No capítulo quatro, Fanjul incorpora ao debate as reflexões proporcionadas por um trabalho seminal para o campo das comparações no plano discursivo entre o português brasileiro e o espanhol, a saber, os resultados da pesquisa publicada por Silvana Serrani em 19942. Além das análises e interpretações consistentemente embasadas, cabe destacar nesse capítulo a discussão de um exemplo utilizado pelo autor para introduzir suas reflexões. Fanjul compara de forma muito elucidativa as construções baixou/le salió, presentes em exemplos como “baixou o bicho-carpinteiro e saí consertando tudo” ou “me salió el salvaje y me enfurecí” (62). No desenvolvimento do raciocínio analítico, o autor interpreta essas representações análogas nas duas línguas a partir de sua configuração léxico-sintática relacionando-as com categorias semânticas, e situa essas construções como emblemáticas da “delimitação de contornos para as entidades pessoais” (64) nas análises comparativas que realizará ao longo do capítulo. Ao interpretar os resultados dessas, por sua vez, Fanjul aponta para percepções que afirma vir desenvolvendo desde sua pesquisa em 2002 e que giram em torno da hipótese, apresentada já nas páginas introdutórias do volume, de que a observação comparada pode “nos aproximar dos modos como cada um desses espaços, Brasil e Argentina, processa verbalmente aspectos da desigualdade social que os constitui” (9).
É esse precisamente o tema que aborda e fundamenta, a partir dos resultados de diferentes pesquisas, tanto próprias como orientadas por ele, no quinto e último capítulo do volume.
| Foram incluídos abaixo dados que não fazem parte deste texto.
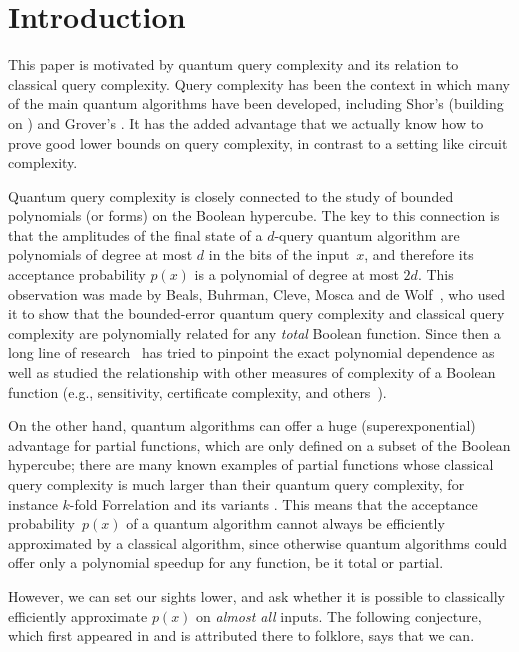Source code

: \section{Introduction}

This paper is motivated by quantum query complexity and its relation to classical query complexity. Query complexity has been the context in which many of the main quantum algorithms have been developed, including Shor's \cite{Shor97} (building on \cite{Simon97}) and Grover's \cite{G96}. It has the added advantage that we actually know how to prove good lower bounds on query complexity, in contrast to a setting like circuit complexity. 

Quantum query complexity is closely connected to the study of bounded polynomials (or forms) on the Boolean hypercube. The key to this connection is that the amplitudes of the final state of a $d$-query quantum algorithm are polynomials of degree at most $d$ in the bits of the input~$x$, and therefore its acceptance probability $p(x)$ is a polynomial of degree at most $2d$. This observation was made by Beals, Buhrman, Cleve, Mosca and de Wolf~\cite{BBCMW01}, who used it to show that the bounded-error quantum query complexity and classical query complexity are polynomially related for any \emph{total} Boolean function. Since then a long line of research~\cite{ambainis:degreevsqueryj, ABK16, BHT17, ABBLSS17, T20, ABKRT20, BS21, SSW21} has tried to pinpoint the exact polynomial dependence as well as studied the relationship with other measures of complexity of a Boolean function (e.g., sensitivity, certificate complexity, and others~\cite{nisan&szegedy:degree,BdW02,BSS03}).

On the other hand, quantum algorithms can offer a huge (superexponential) advantage for partial functions, which are only defined on a subset of the Boolean hypercube; there are many known examples of partial functions whose classical query complexity is much larger than their quantum query complexity, for instance $k$-fold Forrelation and its variants \cite{AA:forrelation, T20, BS21, SSW21}. This means that the acceptance probability~$p(x)$ of a quantum algorithm cannot always be efficiently approximated  by a classical algorithm, since otherwise quantum algorithms could offer only a polynomial speedup for any function, be it total or partial. 





However, we can set our sights lower, and ask whether it is possible to classically efficiently approximate $p(x)$ on \emph{almost all} inputs. 
The following conjecture, which first appeared in \cite{AA14} and is  attributed there to folklore, says that we can.


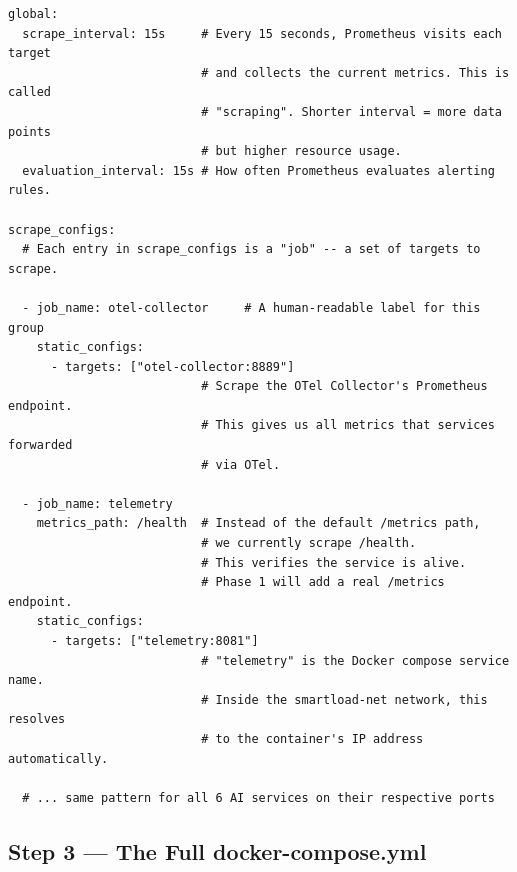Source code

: \documentclass[12pt, a4paper]{article}
\begin{document}
\begin{lstlisting}[style=yaml, caption={infrastructure/prometheus/prometheus.yml}]
global:
  scrape_interval: 15s     # Every 15 seconds, Prometheus visits each target
                           # and collects the current metrics. This is called
                           # "scraping". Shorter interval = more data points
                           # but higher resource usage.
  evaluation_interval: 15s # How often Prometheus evaluates alerting rules.

scrape_configs:
  # Each entry in scrape_configs is a "job" -- a set of targets to scrape.

  - job_name: otel-collector     # A human-readable label for this group
    static_configs:
      - targets: ["otel-collector:8889"]
                           # Scrape the OTel Collector's Prometheus endpoint.
                           # This gives us all metrics that services forwarded
                           # via OTel.

  - job_name: telemetry
    metrics_path: /health  # Instead of the default /metrics path,
                           # we currently scrape /health.
                           # This verifies the service is alive.
                           # Phase 1 will add a real /metrics endpoint.
    static_configs:
      - targets: ["telemetry:8081"]
                           # "telemetry" is the Docker compose service name.
                           # Inside the smartload-net network, this resolves
                           # to the container's IP address automatically.

  # ... same pattern for all 6 AI services on their respective ports
\end{lstlisting}

\subsection{Step 3 --- The Full docker-compose.yml}
\label{sec:compose}
\end{document}
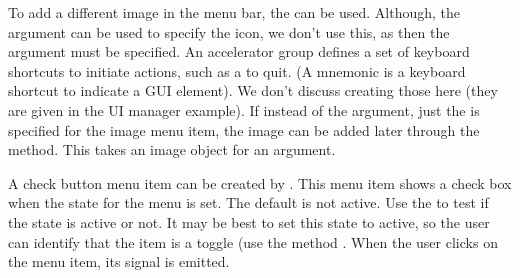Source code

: To add a different image in the menu bar, the
 can be used. Although, the
 argument can be used to specify
the icon, we don't use this, as then the argument
 must be specified. An
accelerator group defines a set of keyboard shortcuts to initiate
actions, such as a  to quit. (A mnemonic is a keyboard
shortcut to indicate a GUI element). We don't discuss creating those
here (they are given in the UI manager example). If instead of the
 argument, just the  is specified for the
image menu item, the image can be added later through the
 method. This takes an image object
for an argument. 

A check button menu item can be created by
. This menu item shows a check box when
the  state for the menu is set. The default is not
active. Use the  to test if the
state is active or not.  It may be best to set this state to active,
so the user can identify that the item is a toggle (use the method
. When the user clicks on the menu item, its
 signal is emitted.

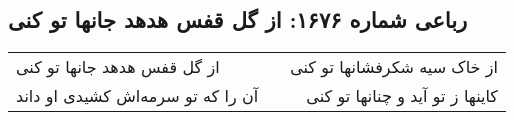 \begin{center}
\section*{رباعی شماره ۱۶۷۶: از گل قفس هدهد جانها تو کنی}
\label{sec:1676}
\begin{longtable}{l p{0.5cm} r}
از گل قفس هدهد جانها تو کنی
&&
از خاک سیه شکرفشانها تو کنی
\\
آن را که تو سرمه‌اش کشیدی او داند
&&
کاینها ز تو آید و چنانها تو کنی
\\
\end{longtable}
\end{center}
Também se valerá de contribuições de diversas áreas das Ciências Humanas História, Antropologia, Sociologia, Ciências Políticas para discorrer sobre os processos históricos de construção da desigualdade e a violência política que caracterizam tanto Brasil como Argentina. Não obstante os pontos de contato, há também diferenças, especialmente no que se refere à desigualdade socioeconômica, em que a balança pende negativamente para o Brasil. Diferenças essas que, conforme a hipótese defendida de forma muito consistente pelo autor, se manifestam no plano do discurso principalmente por meio do funcionamento das instâncias de pessoa.
Fanjul conclui a obra com um breve encerramento no qual volta a dialogar consigo mesmo, num processo de heterogeneidade mostrada em que as palavras próprias constituem as palavras do outro, retoma as inquietações daquele momento, as atualiza e aponta para a necessidade de novos estudos que tornem mais nítidas as formulações sobre a hipótese de vinculação dos processos enunciativos com dados sócio-históricos.
Como vimos sinalizando em diferentes momentos desta resenha, o livro se configura como de especial interesse para estudantes e professores de Letras, mas não somente para esse público. Por seu didatismo, pela qualidade e profundidade das discussões que embasam o desenvolvimento de seu raciocínio, pela diversidade de referências teóricas postas em diálogo, trata-se de uma obra de importância capital para os estudos comparados, tanto os que têm lugar no campo dos estudos linguísticos como aqueles desenvolvidos em outras áreas das Ciências Humanas.